• _WHAT YOU HAVE TO DO_
Below are some records; repeat them all exactly, minus the pictures.

• _SOURCE RECORDS_
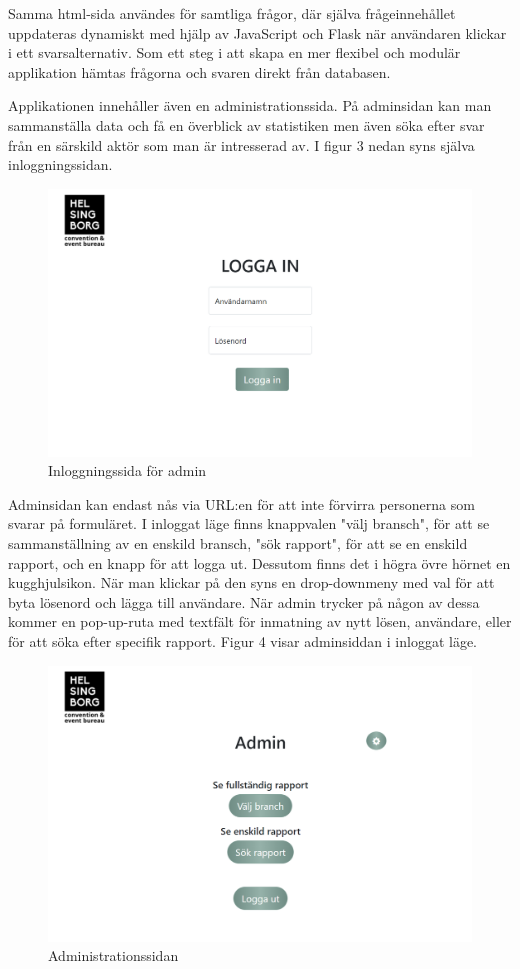 \documentclass[12pt]{article}
\begin{document}
Samma html-sida användes för samtliga frågor, där själva frågeinnehållet uppdateras dynamiskt med hjälp av JavaScript och Flask när användaren klickar i ett svarsalternativ. Som ett steg i att skapa en mer flexibel och modulär applikation hämtas frågorna och svaren direkt från databasen.

Applikationen innehåller även en administrationssida.
 På adminsidan kan man sammanställa data och få en överblick av statistiken men även söka efter svar från en särskild aktör som man är intresserad av. I figur 3 nedan syns själva inloggningssidan.
 
 \begin{figure}[H]
    \centering
    \includegraphics[width=12cm]{images/admin_log_in.png}
    \caption{Inloggningssida för admin}
    \label{fig:admin_login}
\end{figure}

Adminsidan kan endast nås via URL:en för att inte förvirra personerna som svarar på formuläret. I inloggat läge finns knappvalen "välj bransch", för att se sammanställning av en enskild bransch, "sök rapport", för att se en enskild rapport, och en knapp för att logga ut. Dessutom finns det i högra övre hörnet en kugghjulsikon. När man klickar på den syns en drop-downmeny med val för att byta lösenord och lägga till användare. När admin trycker på någon av dessa kommer en pop-up-ruta med textfält för inmatning av nytt lösen, användare, eller för att söka efter specifik rapport. Figur 4 visar adminsiddan i inloggat läge.

\begin{figure}[H]
    \centering
    \includegraphics[width=12cm]{images/admin_index.png}
    \caption{Administrationssidan}
    \label{fig:question}
\end{figure}
\end{document}
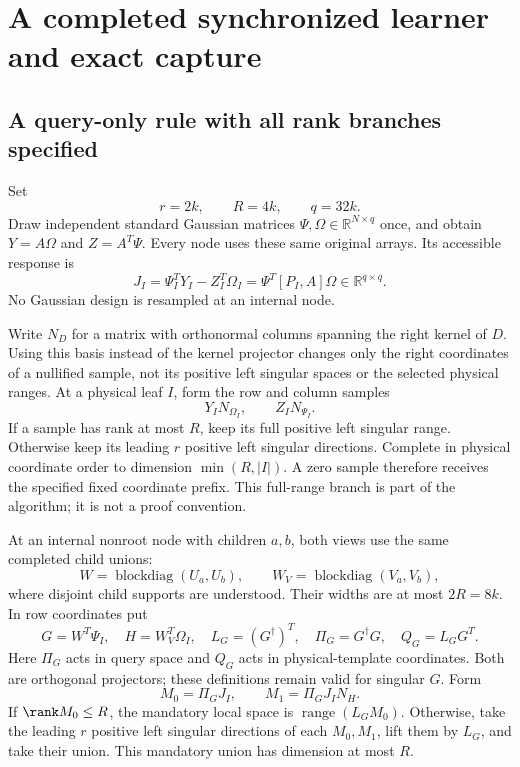\documentclass[11pt,oneside,openany,a4paper]{book}
\numberwithin{equation}{chapter}
\theoremstyle{definition}
\theoremstyle{remark}
\newcommand{\R}{\mathbb R}\newcommand{\E}{\mathbb E}\newcommand{\Prb}{\mathbb P}\newcommand{\PP}{\mathbb P}
\DeclareMathOperator{\diag}{blockdiag}\DeclareMathOperator{\range}{range}
\begin{document}
\chapter{A completed synchronized learner and exact capture}
\label{upd:chap:route-synchronized}

\section{A query-only rule with all rank branches specified}

Set
\[
 r=2k,\qquad R=4k,\qquad q=32k.
\]
Draw independent standard Gaussian matrices
$\Psi,\Omega\in\R^{N\times q}$ once, and obtain
$Y=A\Omega$ and $Z=A^T\Psi$.  Every node uses these same original
arrays.  Its accessible response is
\begin{equation}
 J_I=\Psi_I^TY_I-Z_I^T\Omega_I
     =\Psi^T[P_I,A]\Omega\in\R^{q\times q}.
 \label{upd:eq:route-commutator}
\end{equation}
No Gaussian design is resampled at an internal node.

Write $N_D$ for a matrix with orthonormal columns spanning the right
kernel of $D$.  Using this basis instead of the kernel projector changes
only the right coordinates of a nullified sample, not its positive left
singular spaces or the selected physical ranges.  At a physical leaf
$I$, form the row and column samples
\[
 Y_I N_{\Omega_I},\qquad Z_I N_{\Psi_I}.
\]
If a sample has rank at most $R$, keep its full positive left singular
range.  Otherwise keep its leading $r$ positive left singular
directions.  Complete in physical coordinate order to dimension
$\min(R,|I|)$.  A zero sample therefore receives the specified fixed
coordinate prefix.  This full-range branch is part of the algorithm;
it is not a proof convention.

At an internal nonroot node with children $a,b$, both views use the
same completed child unions:
\[
 W=\diag(U_a,U_b),\qquad W_V=\diag(V_a,V_b),
\]
where disjoint child supports are understood.  Their widths are at
most $2R=8k$.  In row coordinates put
\begin{equation}
 G=W^T\Psi_I,\quad H=W_V^T\Omega_I,\quad
 L_G=(G^\dagger)^T,\quad
 \Pi_G=G^\dagger G,\quad Q_G=L_GG^T.
 \label{upd:eq:route-local-design}
\end{equation}
Here $\Pi_G$ acts in query space and $Q_G$ acts in physical-template
coordinates.  Both are orthogonal projectors; these definitions remain
valid for singular $G$.  Form
\[
 M_0=\Pi_GJ_I,\qquad M_1=\Pi_GJ_I N_H.
\]
If $\rank M_0\leq R$, the mandatory local space is
$\range(L_GM_0)$.  Otherwise, take the leading $r$ positive left
singular directions of each $M_0,M_1$, lift them by $L_G$, and take
their union.  This mandatory union has dimension at most $R$.
\end{document}
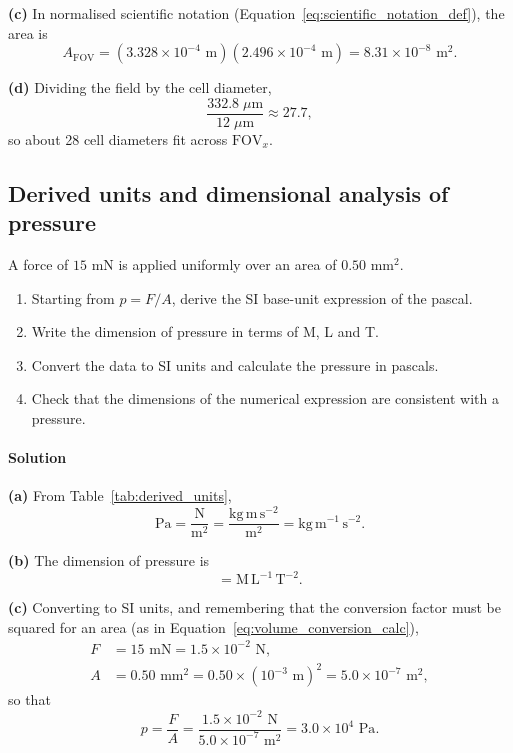 \textbf{(c)} In normalised scientific notation (Equation~\eqref{eq:scientific_notation_def}), the area is
\begin{equation*}
A_{\text{FOV}} = (3.328 \times 10^{-4}\text{ m})(2.496 \times 10^{-4}\text{ m}) = 8.31 \times 10^{-8}\text{ m}^2.
\end{equation*}

\textbf{(d)} Dividing the field by the cell diameter,
\begin{equation*}
\frac{332.8\;\mu\text{m}}{12\;\mu\text{m}} \approx 27.7,
\end{equation*}
so about 28 cell diameters fit across $\text{FOV}_x$.

\subsection{Derived units and dimensional analysis of pressure}
\label{ex:pressure}

A force of $15\text{ mN}$ is applied uniformly over an area of $0.50\text{ mm}^2$.
\begin{enumerate}[label=(\alph*)]
    \item Starting from $p = F/A$, derive the SI base-unit expression of the pascal.
    \item Write the dimension of pressure in terms of M, L and T.
    \item Convert the data to SI units and calculate the pressure in pascals.
    \item Check that the dimensions of the numerical expression are consistent with a pressure.
\end{enumerate}

\paragraph{Solution} \textbf{(a)} From Table~\ref{tab:derived_units},
\begin{equation*}
\text{Pa} = \frac{\text{N}}{\text{m}^2} = \frac{\text{kg}\,\text{m}\,\text{s}^{-2}}{\text{m}^2} = \text{kg}\,\text{m}^{-1}\,\text{s}^{-2}.
\end{equation*}

\textbf{(b)} The dimension of pressure is
\begin{equation*}
[p] = \text{M}\,\text{L}^{-1}\,\text{T}^{-2}.
\end{equation*}

\textbf{(c)} Converting to SI units, and remembering that the conversion factor must be squared for an area (as in Equation~\eqref{eq:volume_conversion_calc}),
\begin{align*}
F &= 15\text{ mN} = 1.5 \times 10^{-2}\text{ N}, \\
A &= 0.50\text{ mm}^2 = 0.50 \times (10^{-3}\text{ m})^2 = 5.0 \times 10^{-7}\text{ m}^2,
\end{align*}
so that
\begin{equation*}
p = \frac{F}{A} = \frac{1.5 \times 10^{-2}\text{ N}}{5.0 \times 10^{-7}\text{ m}^2} = 3.0 \times 10^4\text{ Pa}.
\end{equation*}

• _TASK ANSWER_
 \documentclass[12pt]{article}
\begin{document}
Samma html-sida användes för samtliga frågor, där själva frågeinnehållet uppdateras dynamiskt med hjälp av JavaScript och Flask när användaren klickar i ett svarsalternativ. Som ett steg i att skapa en mer flexibel och modulär applikation hämtas frågorna och svaren direkt från databasen.

Applikationen innehåller även en administrationssida.
 På adminsidan kan man sammanställa data och få en överblick av statistiken men även söka efter svar från en särskild aktör som man är intresserad av. I figur 3 nedan syns själva inloggningssidan.
 
 \begin{figure}[H]
    \centering
    \includegraphics[width=12cm]{images/admin_log_in.png}
    \caption{Inloggningssida för admin}
    \label{fig:admin_login}
\end{figure}

Adminsidan kan endast nås via URL:en för att inte förvirra personerna som svarar på formuläret. I inloggat läge finns knappvalen "välj bransch", för att se sammanställning av en enskild bransch, "sök rapport", för att se en enskild rapport, och en knapp för att logga ut. Dessutom finns det i högra övre hörnet en kugghjulsikon. När man klickar på den syns en drop-downmeny med val för att byta lösenord och lägga till användare. När admin trycker på någon av dessa kommer en pop-up-ruta med textfält för inmatning av nytt lösen, användare, eller för att söka efter specifik rapport. Figur 4 visar adminsiddan i inloggat läge.

\begin{figure}[H]
    \centering
    \includegraphics[width=12cm]{images/admin_index.png}
    \caption{Administrationssidan}
    \label{fig:question}
\end{figure}
\end{document}
\documentclass[11pt,oneside,openany,a4paper]{book}
\numberwithin{equation}{chapter}
\theoremstyle{definition}
\theoremstyle{remark}
\newcommand{\R}{\mathbb R}\newcommand{\E}{\mathbb E}\newcommand{\Prb}{\mathbb P}\newcommand{\PP}{\mathbb P}
\DeclareMathOperator{\diag}{blockdiag}\DeclareMathOperator{\range}{range}
\begin{document}
\chapter{A completed synchronized learner and exact capture}
\label{upd:chap:route-synchronized}

\section{A query-only rule with all rank branches specified}

Set
\[
 r=2k,\qquad R=4k,\qquad q=32k.
\]
Draw independent standard Gaussian matrices
$\Psi,\Omega\in\R^{N\times q}$ once, and obtain
$Y=A\Omega$ and $Z=A^T\Psi$.  Every node uses these same original
arrays.  Its accessible response is
\begin{equation}
 J_I=\Psi_I^TY_I-Z_I^T\Omega_I
     =\Psi^T[P_I,A]\Omega\in\R^{q\times q}.
 \label{upd:eq:route-commutator}
\end{equation}
No Gaussian design is resampled at an internal node.

Write $N_D$ for a matrix with orthonormal columns spanning the right
kernel of $D$.  Using this basis instead of the kernel projector changes
only the right coordinates of a nullified sample, not its positive left
singular spaces or the selected physical ranges.  At a physical leaf
$I$, form the row and column samples
\[
 Y_I N_{\Omega_I},\qquad Z_I N_{\Psi_I}.
\]
If a sample has rank at most $R$, keep its full positive left singular
range.  Otherwise keep its leading $r$ positive left singular
directions.  Complete in physical coordinate order to dimension
$\min(R,|I|)$.  A zero sample therefore receives the specified fixed
coordinate prefix.  This full-range branch is part of the algorithm;
it is not a proof convention.

At an internal nonroot node with children $a,b$, both views use the
same completed child unions:
\[
 W=\diag(U_a,U_b),\qquad W_V=\diag(V_a,V_b),
\]
where disjoint child supports are understood.  Their widths are at
most $2R=8k$.  In row coordinates put
\begin{equation}
 G=W^T\Psi_I,\quad H=W_V^T\Omega_I,\quad
 L_G=(G^\dagger)^T,\quad
 \Pi_G=G^\dagger G,\quad Q_G=L_GG^T.
 \label{upd:eq:route-local-design}
\end{equation}
Here $\Pi_G$ acts in query space and $Q_G$ acts in physical-template
coordinates.  Both are orthogonal projectors; these definitions remain
valid for singular $G$.  Form
\[
 M_0=\Pi_GJ_I,\qquad M_1=\Pi_GJ_I N_H.
\]
If $\rank M_0\leq R$, the mandatory local space is
$\range(L_GM_0)$.  Otherwise, take the leading $r$ positive left
singular directions of each $M_0,M_1$, lift them by $L_G$, and take
their union.  This mandatory union has dimension at most $R$.
\end{document}
 \textbf{(c)} In normalised scientific notation (Equation~\eqref{eq:scientific_notation_def}), the area is
\begin{equation*}
A_{\text{FOV}} = (3.328 \times 10^{-4}\text{ m})(2.496 \times 10^{-4}\text{ m}) = 8.31 \times 10^{-8}\text{ m}^2.
\end{equation*}

\textbf{(d)} Dividing the field by the cell diameter,
\begin{equation*}
\frac{332.8\;\mu\text{m}}{12\;\mu\text{m}} \approx 27.7,
\end{equation*}
so about 28 cell diameters fit across $\text{FOV}_x$.

\subsection{Derived units and dimensional analysis of pressure}
\label{ex:pressure}

A force of $15\text{ mN}$ is applied uniformly over an area of $0.50\text{ mm}^2$.
\begin{enumerate}[label=(\alph*)]
    \item Starting from $p = F/A$, derive the SI base-unit expression of the pascal.
    \item Write the dimension of pressure in terms of M, L and T.
    \item Convert the data to SI units and calculate the pressure in pascals.
    \item Check that the dimensions of the numerical expression are consistent with a pressure.
\end{enumerate}

\paragraph{Solution} \textbf{(a)} From Table~\ref{tab:derived_units},
\begin{equation*}
\text{Pa} = \frac{\text{N}}{\text{m}^2} = \frac{\text{kg}\,\text{m}\,\text{s}^{-2}}{\text{m}^2} = \text{kg}\,\text{m}^{-1}\,\text{s}^{-2}.
\end{equation*}

\textbf{(b)} The dimension of pressure is
\begin{equation*}
[p] = \text{M}\,\text{L}^{-1}\,\text{T}^{-2}.
\end{equation*}

\textbf{(c)} Converting to SI units, and remembering that the conversion factor must be squared for an area (as in Equation~\eqref{eq:volume_conversion_calc}),
\begin{align*}
F &= 15\text{ mN} = 1.5 \times 10^{-2}\text{ N}, \\
A &= 0.50\text{ mm}^2 = 0.50 \times (10^{-3}\text{ m})^2 = 5.0 \times 10^{-7}\text{ m}^2,
\end{align*}
so that
\begin{equation*}
p = \frac{F}{A} = \frac{1.5 \times 10^{-2}\text{ N}}{5.0 \times 10^{-7}\text{ m}^2} = 3.0 \times 10^4\text{ Pa}.
\end{equation*}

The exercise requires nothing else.